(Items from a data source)
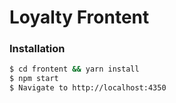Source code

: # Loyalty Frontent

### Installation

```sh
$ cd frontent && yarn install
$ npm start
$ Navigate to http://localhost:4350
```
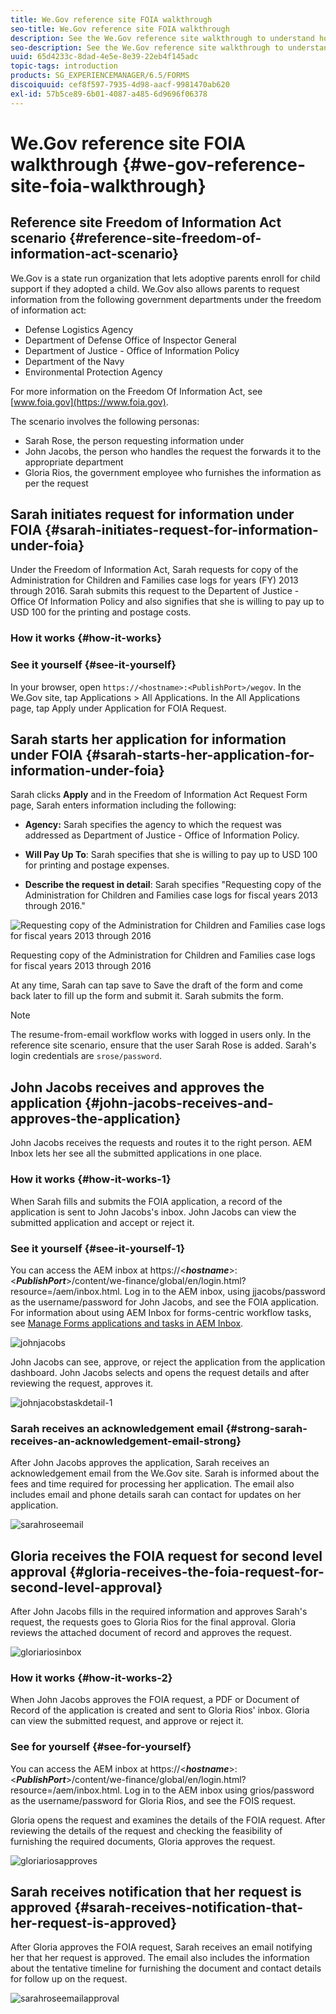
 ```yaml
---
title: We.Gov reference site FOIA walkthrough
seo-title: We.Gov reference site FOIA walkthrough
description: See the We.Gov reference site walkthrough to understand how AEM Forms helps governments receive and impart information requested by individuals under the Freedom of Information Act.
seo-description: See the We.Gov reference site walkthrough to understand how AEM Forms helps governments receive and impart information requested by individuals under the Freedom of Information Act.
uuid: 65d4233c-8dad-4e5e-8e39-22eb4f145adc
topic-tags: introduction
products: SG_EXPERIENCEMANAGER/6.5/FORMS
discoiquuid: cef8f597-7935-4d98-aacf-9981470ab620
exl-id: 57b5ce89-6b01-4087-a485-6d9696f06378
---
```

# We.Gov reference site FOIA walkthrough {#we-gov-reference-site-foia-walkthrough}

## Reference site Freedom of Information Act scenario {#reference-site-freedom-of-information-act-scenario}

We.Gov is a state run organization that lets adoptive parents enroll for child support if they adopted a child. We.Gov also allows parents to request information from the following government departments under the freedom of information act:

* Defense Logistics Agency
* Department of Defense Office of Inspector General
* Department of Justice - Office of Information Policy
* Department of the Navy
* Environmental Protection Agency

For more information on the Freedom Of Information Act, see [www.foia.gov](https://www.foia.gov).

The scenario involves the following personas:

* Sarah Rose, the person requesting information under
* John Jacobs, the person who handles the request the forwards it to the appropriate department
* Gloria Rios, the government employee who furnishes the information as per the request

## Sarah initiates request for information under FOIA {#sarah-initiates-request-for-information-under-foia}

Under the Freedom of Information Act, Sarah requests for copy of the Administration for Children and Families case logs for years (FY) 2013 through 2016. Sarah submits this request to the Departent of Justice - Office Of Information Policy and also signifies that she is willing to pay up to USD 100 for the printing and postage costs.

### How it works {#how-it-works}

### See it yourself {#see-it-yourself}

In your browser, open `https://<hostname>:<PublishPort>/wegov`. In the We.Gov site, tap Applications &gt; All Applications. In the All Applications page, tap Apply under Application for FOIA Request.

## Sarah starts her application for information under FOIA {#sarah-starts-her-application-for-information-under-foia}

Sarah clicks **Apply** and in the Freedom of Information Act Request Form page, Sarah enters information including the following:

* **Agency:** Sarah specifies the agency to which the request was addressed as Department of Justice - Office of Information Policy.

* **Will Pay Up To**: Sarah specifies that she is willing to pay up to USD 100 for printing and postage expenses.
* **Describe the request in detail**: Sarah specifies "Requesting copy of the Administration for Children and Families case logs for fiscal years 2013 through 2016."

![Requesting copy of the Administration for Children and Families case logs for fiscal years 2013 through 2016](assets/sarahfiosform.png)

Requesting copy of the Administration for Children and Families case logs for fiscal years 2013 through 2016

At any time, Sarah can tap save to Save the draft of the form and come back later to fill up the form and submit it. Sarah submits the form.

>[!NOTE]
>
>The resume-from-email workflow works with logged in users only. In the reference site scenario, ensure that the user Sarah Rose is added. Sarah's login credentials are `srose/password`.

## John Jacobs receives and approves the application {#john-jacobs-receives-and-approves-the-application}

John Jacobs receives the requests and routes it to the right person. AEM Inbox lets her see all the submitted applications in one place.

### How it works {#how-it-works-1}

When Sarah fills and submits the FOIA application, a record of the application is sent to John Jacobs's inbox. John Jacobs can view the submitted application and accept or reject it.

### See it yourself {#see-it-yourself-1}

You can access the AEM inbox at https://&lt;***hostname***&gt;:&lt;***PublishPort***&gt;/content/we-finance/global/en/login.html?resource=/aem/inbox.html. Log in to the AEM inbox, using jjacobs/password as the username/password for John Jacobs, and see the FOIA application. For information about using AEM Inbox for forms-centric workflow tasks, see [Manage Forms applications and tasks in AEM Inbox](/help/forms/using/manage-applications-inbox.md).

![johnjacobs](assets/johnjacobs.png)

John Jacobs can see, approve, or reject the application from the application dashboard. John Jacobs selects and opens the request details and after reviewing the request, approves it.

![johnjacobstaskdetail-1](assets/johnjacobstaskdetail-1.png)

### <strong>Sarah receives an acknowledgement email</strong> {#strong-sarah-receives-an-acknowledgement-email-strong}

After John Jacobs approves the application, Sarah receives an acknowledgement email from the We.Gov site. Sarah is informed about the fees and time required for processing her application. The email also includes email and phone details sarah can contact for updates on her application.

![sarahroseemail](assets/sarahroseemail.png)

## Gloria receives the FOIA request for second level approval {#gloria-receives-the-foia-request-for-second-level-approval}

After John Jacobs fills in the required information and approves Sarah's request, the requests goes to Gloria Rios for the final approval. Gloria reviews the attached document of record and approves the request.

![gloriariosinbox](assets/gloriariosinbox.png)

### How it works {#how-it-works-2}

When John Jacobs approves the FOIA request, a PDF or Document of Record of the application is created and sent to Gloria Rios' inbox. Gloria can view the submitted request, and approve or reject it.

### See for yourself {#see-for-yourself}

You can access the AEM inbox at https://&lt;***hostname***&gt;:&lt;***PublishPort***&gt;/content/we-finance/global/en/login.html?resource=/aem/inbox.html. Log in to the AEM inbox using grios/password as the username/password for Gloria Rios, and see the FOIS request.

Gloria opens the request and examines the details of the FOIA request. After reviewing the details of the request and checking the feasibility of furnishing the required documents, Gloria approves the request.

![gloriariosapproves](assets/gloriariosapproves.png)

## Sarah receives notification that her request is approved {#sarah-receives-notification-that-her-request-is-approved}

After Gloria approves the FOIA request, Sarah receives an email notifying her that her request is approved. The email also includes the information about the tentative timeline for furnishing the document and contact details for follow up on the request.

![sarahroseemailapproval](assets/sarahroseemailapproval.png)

__EXERCISE GOAL__
Leave out the pictures, then return every line of the data exactly.

__SOLVED EXERCISE__
Source code

: # Loyalty Frontent

### Installation

```sh
$ cd frontent && yarn install
$ npm start
$ Navigate to http://localhost:4350
```
 ```yaml
---
title: We.Gov reference site FOIA walkthrough
seo-title: We.Gov reference site FOIA walkthrough
description: See the We.Gov reference site walkthrough to understand how AEM Forms helps governments receive and impart information requested by individuals under the Freedom of Information Act.
seo-description: See the We.Gov reference site walkthrough to understand how AEM Forms helps governments receive and impart information requested by individuals under the Freedom of Information Act.
uuid: 65d4233c-8dad-4e5e-8e39-22eb4f145adc
topic-tags: introduction
products: SG_EXPERIENCEMANAGER/6.5/FORMS
discoiquuid: cef8f597-7935-4d98-aacf-9981470ab620
exl-id: 57b5ce89-6b01-4087-a485-6d9696f06378
---
```

# We.Gov reference site FOIA walkthrough {#we-gov-reference-site-foia-walkthrough}

## Reference site Freedom of Information Act scenario {#reference-site-freedom-of-information-act-scenario}

We.Gov is a state run organization that lets adoptive parents enroll for child support if they adopted a child. We.Gov also allows parents to request information from the following government departments under the freedom of information act:

* Defense Logistics Agency
* Department of Defense Office of Inspector General
* Department of Justice - Office of Information Policy
* Department of the Navy
* Environmental Protection Agency

For more information on the Freedom Of Information Act, see [www.foia.gov](https://www.foia.gov).

The scenario involves the following personas:

* Sarah Rose, the person requesting information under
* John Jacobs, the person who handles the request the forwards it to the appropriate department
* Gloria Rios, the government employee who furnishes the information as per the request

## Sarah initiates request for information under FOIA {#sarah-initiates-request-for-information-under-foia}

Under the Freedom of Information Act, Sarah requests for copy of the Administration for Children and Families case logs for years (FY) 2013 through 2016. Sarah submits this request to the Departent of Justice - Office Of Information Policy and also signifies that she is willing to pay up to USD 100 for the printing and postage costs.

### How it works {#how-it-works}

### See it yourself {#see-it-yourself}

In your browser, open `https://<hostname>:<PublishPort>/wegov`. In the We.Gov site, tap Applications &gt; All Applications. In the All Applications page, tap Apply under Application for FOIA Request.

## Sarah starts her application for information under FOIA {#sarah-starts-her-application-for-information-under-foia}

Sarah clicks **Apply** and in the Freedom of Information Act Request Form page, Sarah enters information including the following:

* **Agency:** Sarah specifies the agency to which the request was addressed as Department of Justice - Office of Information Policy.

* **Will Pay Up To**: Sarah specifies that she is willing to pay up to USD 100 for printing and postage expenses.
* **Describe the request in detail**: Sarah specifies "Requesting copy of the Administration for Children and Families case logs for fiscal years 2013 through 2016."

![Requesting copy of the Administration for Children and Families case logs for fiscal years 2013 through 2016](assets/sarahfiosform.png)

Requesting copy of the Administration for Children and Families case logs for fiscal years 2013 through 2016

At any time, Sarah can tap save to Save the draft of the form and come back later to fill up the form and submit it. Sarah submits the form.

>[!NOTE]
>
>The resume-from-email workflow works with logged in users only. In the reference site scenario, ensure that the user Sarah Rose is added. Sarah's login credentials are `srose/password`.

## John Jacobs receives and approves the application {#john-jacobs-receives-and-approves-the-application}

John Jacobs receives the requests and routes it to the right person. AEM Inbox lets her see all the submitted applications in one place.

### How it works {#how-it-works-1}

When Sarah fills and submits the FOIA application, a record of the application is sent to John Jacobs's inbox. John Jacobs can view the submitted application and accept or reject it.

### See it yourself {#see-it-yourself-1}

You can access the AEM inbox at https://&lt;***hostname***&gt;:&lt;***PublishPort***&gt;/content/we-finance/global/en/login.html?resource=/aem/inbox.html. Log in to the AEM inbox, using jjacobs/password as the username/password for John Jacobs, and see the FOIA application. For information about using AEM Inbox for forms-centric workflow tasks, see [Manage Forms applications and tasks in AEM Inbox](/help/forms/using/manage-applications-inbox.md).

![johnjacobs](assets/johnjacobs.png)

John Jacobs can see, approve, or reject the application from the application dashboard. John Jacobs selects and opens the request details and after reviewing the request, approves it.

![johnjacobstaskdetail-1](assets/johnjacobstaskdetail-1.png)

### <strong>Sarah receives an acknowledgement email</strong> {#strong-sarah-receives-an-acknowledgement-email-strong}

After John Jacobs approves the application, Sarah receives an acknowledgement email from the We.Gov site. Sarah is informed about the fees and time required for processing her application. The email also includes email and phone details sarah can contact for updates on her application.

![sarahroseemail](assets/sarahroseemail.png)

## Gloria receives the FOIA request for second level approval {#gloria-receives-the-foia-request-for-second-level-approval}

After John Jacobs fills in the required information and approves Sarah's request, the requests goes to Gloria Rios for the final approval. Gloria reviews the attached document of record and approves the request.

![gloriariosinbox](assets/gloriariosinbox.png)

### How it works {#how-it-works-2}

When John Jacobs approves the FOIA request, a PDF or Document of Record of the application is created and sent to Gloria Rios' inbox. Gloria can view the submitted request, and approve or reject it.

### See for yourself {#see-for-yourself}

You can access the AEM inbox at https://&lt;***hostname***&gt;:&lt;***PublishPort***&gt;/content/we-finance/global/en/login.html?resource=/aem/inbox.html. Log in to the AEM inbox using grios/password as the username/password for Gloria Rios, and see the FOIS request.

Gloria opens the request and examines the details of the FOIA request. After reviewing the details of the request and checking the feasibility of furnishing the required documents, Gloria approves the request.

![gloriariosapproves](assets/gloriariosapproves.png)

## Sarah receives notification that her request is approved {#sarah-receives-notification-that-her-request-is-approved}

After Gloria approves the FOIA request, Sarah receives an email notifying her that her request is approved. The email also includes the information about the tentative timeline for furnishing the document and contact details for follow up on the request.

![sarahroseemailapproval](assets/sarahroseemailapproval.png)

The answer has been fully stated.